JFK’s first direct association with the Peace Corps came on February 21, 1960. He was on a college television show called “College News Conference” and someone asked about the “Point Four Youth Corps.” Kennedy said he didn’t know what the legislative proposal was. Afterwards, he told aide Richard Goodwin to research the idea. Goodwin, who was the Kennedy link with the “brain trust” at Harvard, wrote to Archibald Cox at the university’s law school about the idea.

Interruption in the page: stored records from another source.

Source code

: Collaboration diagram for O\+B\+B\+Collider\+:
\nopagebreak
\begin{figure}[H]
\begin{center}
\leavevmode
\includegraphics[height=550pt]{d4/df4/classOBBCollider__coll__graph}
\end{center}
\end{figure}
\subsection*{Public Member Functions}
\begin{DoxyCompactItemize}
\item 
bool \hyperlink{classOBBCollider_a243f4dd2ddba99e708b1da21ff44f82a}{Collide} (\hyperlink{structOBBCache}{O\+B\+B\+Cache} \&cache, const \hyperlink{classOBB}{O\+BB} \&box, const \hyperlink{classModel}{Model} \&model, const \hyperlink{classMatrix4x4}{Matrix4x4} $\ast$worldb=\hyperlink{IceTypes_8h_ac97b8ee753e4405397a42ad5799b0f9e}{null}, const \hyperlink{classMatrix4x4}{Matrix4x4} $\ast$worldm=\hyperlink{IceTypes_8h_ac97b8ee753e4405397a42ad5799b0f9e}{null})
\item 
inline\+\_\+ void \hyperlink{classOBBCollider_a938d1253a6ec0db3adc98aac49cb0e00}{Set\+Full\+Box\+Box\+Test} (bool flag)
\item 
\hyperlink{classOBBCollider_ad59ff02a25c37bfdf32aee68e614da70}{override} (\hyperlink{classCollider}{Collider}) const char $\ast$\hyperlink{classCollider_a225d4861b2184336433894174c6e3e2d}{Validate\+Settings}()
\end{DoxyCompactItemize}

    Then in April and May of 1960, when Kennedy was running against Humphrey for the nomination, the idea was discussed further. Humphrey introduced his bill for a “Peace Corps” in the Senate in June, but after Kennedy won the nomination in July, Humphrey transferred all his research files to Kennedy’s office. The Cow Palace speech made by Kennedy right before the election, which revealed his growing commitment to the “Peace Corps” concept, owed a great deal to Humphrey’s ideas.
     In early September, Kennedy asked both Congressman Reuss, and  Professor Sam Hayes at the University of Michigan, to prepare position papers on a national youth service program.
     On September 22nd, at the University of Nebraska, Lyndon Johnson, the Vice Presidential candidate, called for a “Volunteers for Peace and Humanity” program and got a great campus response. He called Kennedy that night and told him that such a volunteer program would be a “great political asset.”
     In October, during the debates with Nixon, Kennedy discussed the Third World, the Communist threat, and the need for new foreign policy initiatives, but never mentioned a “Youth Peace Corps.”